Required work —
Extract each line of the records below that contains the word "include".

Extracted material below:

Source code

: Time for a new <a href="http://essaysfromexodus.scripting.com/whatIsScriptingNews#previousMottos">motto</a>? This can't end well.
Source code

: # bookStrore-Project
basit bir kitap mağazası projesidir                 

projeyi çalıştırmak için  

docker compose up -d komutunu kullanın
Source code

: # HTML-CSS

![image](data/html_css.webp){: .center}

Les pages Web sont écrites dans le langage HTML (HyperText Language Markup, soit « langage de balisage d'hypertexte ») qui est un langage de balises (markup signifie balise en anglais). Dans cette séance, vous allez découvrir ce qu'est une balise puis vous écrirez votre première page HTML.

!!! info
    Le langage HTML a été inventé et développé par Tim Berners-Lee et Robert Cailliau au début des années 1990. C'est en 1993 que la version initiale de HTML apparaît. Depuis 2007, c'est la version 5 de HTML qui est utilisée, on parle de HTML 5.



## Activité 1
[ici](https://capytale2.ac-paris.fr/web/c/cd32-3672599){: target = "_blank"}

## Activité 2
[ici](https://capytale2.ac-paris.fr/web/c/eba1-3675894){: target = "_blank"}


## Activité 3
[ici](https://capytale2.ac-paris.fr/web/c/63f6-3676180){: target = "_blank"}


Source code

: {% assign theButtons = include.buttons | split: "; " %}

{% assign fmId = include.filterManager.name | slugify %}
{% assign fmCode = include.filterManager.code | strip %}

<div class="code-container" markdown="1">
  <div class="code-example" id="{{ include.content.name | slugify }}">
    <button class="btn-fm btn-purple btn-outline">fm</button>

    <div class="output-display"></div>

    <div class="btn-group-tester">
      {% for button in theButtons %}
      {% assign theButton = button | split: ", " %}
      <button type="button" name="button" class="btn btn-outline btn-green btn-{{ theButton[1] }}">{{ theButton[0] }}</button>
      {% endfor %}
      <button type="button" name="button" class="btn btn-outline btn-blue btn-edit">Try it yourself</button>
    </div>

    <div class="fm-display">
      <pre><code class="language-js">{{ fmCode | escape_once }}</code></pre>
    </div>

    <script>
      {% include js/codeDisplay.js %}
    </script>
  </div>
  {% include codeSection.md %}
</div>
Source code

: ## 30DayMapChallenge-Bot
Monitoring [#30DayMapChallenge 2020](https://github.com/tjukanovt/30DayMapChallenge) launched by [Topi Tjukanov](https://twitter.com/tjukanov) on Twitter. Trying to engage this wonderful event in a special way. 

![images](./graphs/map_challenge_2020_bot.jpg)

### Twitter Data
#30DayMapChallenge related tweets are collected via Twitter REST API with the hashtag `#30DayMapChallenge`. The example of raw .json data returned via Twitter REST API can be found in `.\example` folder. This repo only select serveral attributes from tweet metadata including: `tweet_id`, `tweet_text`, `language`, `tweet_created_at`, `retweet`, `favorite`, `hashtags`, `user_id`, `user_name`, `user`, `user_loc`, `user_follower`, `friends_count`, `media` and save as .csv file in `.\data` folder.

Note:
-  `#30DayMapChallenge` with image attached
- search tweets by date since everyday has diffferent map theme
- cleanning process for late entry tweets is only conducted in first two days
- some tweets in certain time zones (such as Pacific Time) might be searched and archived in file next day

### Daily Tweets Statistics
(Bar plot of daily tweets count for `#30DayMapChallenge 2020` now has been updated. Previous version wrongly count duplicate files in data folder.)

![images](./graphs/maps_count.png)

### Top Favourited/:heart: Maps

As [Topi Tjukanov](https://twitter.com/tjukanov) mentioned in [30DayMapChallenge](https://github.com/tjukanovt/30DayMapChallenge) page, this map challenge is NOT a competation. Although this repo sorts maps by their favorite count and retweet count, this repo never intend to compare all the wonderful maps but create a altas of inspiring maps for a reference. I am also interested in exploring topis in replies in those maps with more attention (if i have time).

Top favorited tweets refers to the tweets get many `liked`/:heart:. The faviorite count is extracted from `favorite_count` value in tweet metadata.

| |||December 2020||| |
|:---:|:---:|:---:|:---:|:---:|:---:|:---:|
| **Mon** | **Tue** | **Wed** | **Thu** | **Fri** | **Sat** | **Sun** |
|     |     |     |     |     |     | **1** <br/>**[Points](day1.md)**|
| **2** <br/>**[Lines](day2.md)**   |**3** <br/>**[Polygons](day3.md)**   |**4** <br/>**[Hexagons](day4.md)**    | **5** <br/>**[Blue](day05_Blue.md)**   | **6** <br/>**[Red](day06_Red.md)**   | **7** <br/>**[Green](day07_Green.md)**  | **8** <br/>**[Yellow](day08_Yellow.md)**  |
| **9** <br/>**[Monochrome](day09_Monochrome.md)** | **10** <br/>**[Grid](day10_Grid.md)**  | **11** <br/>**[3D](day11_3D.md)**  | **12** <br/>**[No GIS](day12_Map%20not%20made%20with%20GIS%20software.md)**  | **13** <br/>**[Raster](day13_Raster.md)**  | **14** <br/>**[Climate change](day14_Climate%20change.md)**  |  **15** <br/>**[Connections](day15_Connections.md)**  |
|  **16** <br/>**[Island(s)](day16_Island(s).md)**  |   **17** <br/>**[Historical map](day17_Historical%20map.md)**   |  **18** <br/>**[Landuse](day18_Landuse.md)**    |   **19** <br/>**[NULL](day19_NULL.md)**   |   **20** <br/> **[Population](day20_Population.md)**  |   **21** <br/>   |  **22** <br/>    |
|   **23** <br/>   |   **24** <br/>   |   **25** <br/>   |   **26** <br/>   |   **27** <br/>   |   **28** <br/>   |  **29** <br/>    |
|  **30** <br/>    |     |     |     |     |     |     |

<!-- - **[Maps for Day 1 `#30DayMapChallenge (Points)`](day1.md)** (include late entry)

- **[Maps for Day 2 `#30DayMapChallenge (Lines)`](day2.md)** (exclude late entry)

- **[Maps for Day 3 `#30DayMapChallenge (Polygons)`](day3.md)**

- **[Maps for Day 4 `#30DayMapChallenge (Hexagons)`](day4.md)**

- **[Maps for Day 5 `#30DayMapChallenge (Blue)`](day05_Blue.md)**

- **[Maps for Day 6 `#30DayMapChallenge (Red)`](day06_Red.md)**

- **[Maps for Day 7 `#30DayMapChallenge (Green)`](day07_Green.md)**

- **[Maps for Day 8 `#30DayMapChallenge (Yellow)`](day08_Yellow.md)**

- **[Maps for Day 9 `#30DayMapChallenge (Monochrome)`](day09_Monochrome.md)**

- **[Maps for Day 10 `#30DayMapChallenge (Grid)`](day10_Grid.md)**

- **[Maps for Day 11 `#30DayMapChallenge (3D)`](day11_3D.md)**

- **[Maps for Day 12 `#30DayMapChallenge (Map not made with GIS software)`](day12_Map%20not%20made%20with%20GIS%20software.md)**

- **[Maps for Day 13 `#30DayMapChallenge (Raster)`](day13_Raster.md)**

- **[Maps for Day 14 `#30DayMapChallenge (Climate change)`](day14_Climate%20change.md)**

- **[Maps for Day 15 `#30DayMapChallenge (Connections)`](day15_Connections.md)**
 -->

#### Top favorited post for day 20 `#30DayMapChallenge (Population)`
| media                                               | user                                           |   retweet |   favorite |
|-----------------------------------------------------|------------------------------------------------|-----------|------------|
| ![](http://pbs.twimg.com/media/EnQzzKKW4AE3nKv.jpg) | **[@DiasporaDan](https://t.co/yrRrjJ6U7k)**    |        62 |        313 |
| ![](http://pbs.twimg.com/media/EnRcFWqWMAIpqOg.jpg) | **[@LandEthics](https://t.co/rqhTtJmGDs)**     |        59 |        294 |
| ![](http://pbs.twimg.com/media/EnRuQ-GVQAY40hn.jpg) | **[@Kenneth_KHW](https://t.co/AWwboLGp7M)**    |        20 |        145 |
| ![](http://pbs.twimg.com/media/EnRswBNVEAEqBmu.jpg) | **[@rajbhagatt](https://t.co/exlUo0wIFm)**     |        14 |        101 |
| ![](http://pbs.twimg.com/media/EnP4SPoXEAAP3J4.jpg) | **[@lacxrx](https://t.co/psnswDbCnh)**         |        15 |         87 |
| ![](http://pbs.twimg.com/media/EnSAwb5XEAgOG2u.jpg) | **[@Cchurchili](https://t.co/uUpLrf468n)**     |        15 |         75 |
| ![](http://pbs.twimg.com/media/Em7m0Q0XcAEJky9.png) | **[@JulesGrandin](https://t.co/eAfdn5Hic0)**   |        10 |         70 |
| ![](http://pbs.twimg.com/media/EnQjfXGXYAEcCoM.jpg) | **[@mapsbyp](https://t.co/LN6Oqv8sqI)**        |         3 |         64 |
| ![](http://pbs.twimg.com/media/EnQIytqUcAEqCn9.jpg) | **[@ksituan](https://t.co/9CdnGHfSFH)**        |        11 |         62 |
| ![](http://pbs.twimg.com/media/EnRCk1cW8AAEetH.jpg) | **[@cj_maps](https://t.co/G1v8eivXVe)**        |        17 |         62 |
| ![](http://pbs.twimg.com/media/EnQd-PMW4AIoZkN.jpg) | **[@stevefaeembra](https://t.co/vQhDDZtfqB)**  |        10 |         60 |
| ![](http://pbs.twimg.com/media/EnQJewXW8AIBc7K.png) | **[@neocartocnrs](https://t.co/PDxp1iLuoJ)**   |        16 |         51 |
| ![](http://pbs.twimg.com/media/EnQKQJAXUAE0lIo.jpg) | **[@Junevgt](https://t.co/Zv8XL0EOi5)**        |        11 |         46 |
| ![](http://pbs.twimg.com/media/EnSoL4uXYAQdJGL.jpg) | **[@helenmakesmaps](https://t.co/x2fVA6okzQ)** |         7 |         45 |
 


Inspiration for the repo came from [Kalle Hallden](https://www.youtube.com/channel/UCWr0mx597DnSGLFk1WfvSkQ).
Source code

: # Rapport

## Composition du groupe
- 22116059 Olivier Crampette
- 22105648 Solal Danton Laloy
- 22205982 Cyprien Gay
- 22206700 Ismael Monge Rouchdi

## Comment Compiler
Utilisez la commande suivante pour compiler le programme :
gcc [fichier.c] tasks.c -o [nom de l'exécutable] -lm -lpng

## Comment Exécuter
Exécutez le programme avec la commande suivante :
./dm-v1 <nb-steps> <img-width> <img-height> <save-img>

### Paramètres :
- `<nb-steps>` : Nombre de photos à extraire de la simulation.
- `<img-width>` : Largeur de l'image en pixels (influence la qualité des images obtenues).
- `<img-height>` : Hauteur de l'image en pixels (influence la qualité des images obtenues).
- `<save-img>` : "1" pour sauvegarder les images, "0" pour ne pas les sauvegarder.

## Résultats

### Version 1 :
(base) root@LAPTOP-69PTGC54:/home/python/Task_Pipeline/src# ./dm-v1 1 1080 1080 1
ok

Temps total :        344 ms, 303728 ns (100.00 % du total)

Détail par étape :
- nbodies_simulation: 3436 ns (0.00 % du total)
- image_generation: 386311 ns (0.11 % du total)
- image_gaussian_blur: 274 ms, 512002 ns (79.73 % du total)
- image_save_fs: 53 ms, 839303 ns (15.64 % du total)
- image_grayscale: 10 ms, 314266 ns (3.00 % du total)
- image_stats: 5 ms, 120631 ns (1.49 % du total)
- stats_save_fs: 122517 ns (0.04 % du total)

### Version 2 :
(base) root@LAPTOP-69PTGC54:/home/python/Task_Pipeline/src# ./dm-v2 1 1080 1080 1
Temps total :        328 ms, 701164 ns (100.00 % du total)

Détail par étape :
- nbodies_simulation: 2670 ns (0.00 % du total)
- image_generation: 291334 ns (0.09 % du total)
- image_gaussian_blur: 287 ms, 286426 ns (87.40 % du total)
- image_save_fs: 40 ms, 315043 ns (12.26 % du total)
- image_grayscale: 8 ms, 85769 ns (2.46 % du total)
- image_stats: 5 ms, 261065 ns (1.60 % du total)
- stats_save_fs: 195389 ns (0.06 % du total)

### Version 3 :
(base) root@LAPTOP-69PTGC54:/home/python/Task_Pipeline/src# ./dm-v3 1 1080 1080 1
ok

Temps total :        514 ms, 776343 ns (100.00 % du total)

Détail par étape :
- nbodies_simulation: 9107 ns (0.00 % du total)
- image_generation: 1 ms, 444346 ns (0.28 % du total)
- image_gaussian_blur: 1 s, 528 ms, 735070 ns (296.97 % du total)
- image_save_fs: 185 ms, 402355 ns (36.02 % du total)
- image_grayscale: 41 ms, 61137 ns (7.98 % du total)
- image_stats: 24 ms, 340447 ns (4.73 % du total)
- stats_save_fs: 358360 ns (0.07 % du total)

End of Extracted material.

Solution —
: {% assign theButtons = include.buttons | split: "; " %}
{% assign fmId = include.filterManager.name | slugify %}
{% assign fmCode = include.filterManager.code | strip %}
  <div class="code-example" id="{{ include.content.name | slugify }}">
      {% include js/codeDisplay.js %}
  {% include codeSection.md %}
<!-- - **[Maps for Day 1 `#30DayMapChallenge (Points)`](day1.md)** (include late entry)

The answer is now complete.